Matías se quitó los pantalones. Se acercó por detrás, y le pasó las manos por los costados, hasta que sus dedos encontraron el rastro de humedad en el trasero de Lucía. La acarició, despacio, hasta que ella gimió, y él supo que estaba lista.
—Vos querés que te garche por atrás, ¿no? —preguntó, con la voz ronca, mientras le rozaba el ano con la punta de un dedo.
Ella asintió, sin palabras. Solo cerró los ojos, y se dejó caer hacia atrás, sobre su cuerpo.
Julián se movió, y la penetró con una lentitud que parecía eterna. Ella soltó un gemido largo, profundo, como si estuviera liberando algo que llevaba años guardado. Matías, entonces, se deslizó entre sus piernas, y le introdujo un dedo en el culo, mientras con la otra mano le acariciaba la pija de Julián, que ya se hundía en ella hasta la raíz.
El ritmo fue creciendo, lento al principio, como una marea que se lleva la arena. Julián se movía con suaves embestidas, mientras Matías la besaba en el cuello, le mordía el hombro, le chupaba la oreja. Lucía gritó, no de dolor, sino de placer, de algo que no había sentido así, nunca. No era solo sexo. Era como si tres cuerpos se estuvieran reconociendo, como si cada uno fuera un pedazo del otro, y ahora, juntos, se estuvieran completando.
—Sí, sí, así —murmuró ella, con los ojos cerrados, las manos agarrando el respaldo del sofá, los pies arqueados.

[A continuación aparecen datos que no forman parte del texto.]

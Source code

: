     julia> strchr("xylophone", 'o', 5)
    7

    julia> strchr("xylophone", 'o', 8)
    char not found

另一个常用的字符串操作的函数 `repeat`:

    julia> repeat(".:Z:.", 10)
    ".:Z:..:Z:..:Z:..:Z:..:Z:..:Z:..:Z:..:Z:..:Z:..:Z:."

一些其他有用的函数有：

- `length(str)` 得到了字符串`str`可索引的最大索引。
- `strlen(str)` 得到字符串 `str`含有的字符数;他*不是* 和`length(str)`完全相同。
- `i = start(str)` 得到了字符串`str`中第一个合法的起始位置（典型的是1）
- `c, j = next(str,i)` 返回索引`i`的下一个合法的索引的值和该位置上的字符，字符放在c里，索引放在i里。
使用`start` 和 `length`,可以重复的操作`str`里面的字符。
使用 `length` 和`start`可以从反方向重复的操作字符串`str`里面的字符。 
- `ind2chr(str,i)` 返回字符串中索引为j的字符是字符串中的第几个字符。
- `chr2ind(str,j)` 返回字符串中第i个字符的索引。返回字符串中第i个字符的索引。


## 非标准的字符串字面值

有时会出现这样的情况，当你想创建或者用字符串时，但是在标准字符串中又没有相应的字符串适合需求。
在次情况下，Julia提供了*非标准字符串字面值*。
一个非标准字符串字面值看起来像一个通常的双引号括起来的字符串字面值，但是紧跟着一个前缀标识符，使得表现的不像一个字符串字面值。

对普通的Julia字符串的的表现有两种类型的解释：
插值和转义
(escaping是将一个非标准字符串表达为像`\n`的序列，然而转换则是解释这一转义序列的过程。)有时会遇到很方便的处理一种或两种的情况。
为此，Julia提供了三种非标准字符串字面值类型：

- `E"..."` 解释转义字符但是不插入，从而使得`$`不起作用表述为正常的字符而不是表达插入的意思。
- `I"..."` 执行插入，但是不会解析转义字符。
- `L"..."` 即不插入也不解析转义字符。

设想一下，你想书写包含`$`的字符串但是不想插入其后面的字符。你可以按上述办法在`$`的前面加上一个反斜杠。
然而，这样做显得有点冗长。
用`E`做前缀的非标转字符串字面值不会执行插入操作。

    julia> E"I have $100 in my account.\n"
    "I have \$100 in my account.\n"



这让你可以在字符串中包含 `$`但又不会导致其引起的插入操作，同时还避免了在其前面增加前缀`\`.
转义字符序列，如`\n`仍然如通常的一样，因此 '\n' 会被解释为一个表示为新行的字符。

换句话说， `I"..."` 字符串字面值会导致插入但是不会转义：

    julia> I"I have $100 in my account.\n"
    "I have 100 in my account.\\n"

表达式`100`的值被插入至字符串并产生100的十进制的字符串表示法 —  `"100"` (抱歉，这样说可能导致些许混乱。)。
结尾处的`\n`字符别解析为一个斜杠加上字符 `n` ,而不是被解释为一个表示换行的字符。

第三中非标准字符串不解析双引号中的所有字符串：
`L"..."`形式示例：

Julián se inclinó más, y la penetró más hondo. Matías le metió otro dedo en el culo, y la acarició con su pija, que ya estaba mojada con la humedad de ella. Lucía se deshizo en un gemido que se volvió llanto, y luego, sin que nadie lo esperara, se corrió. Su cuerpo se contrajo, tembló, y su concha se cerró alrededor de la pija de Julián como una boca que no quería soltar.
Matías no tardó. Se corrió en su culo, caliente, espeso, con un suspiro que se perdió en el ruido de la lluvia. Julián, un segundo después, se corrió dentro de ella, con un grito ahogado, como si estuviera diciendo algo que nadie más podía oír.
Quedaron así, entrelazados, sin moverse. La lluvia seguía golpeando las ventanas. El fuego se había apagado casi por completo. Pero el calor, el de sus cuerpos, seguía vivo.
Lucía abrió los ojos. Miró a Matías, luego a Julián. Les sonrió, sin palabras.
—¿Vamos a hacerlo otra vez? —preguntó, con la voz ronca, pero con los ojos brillantes.
Los dos asintieron, sin dudar.
Y la noche, entonces, se volvió más larga.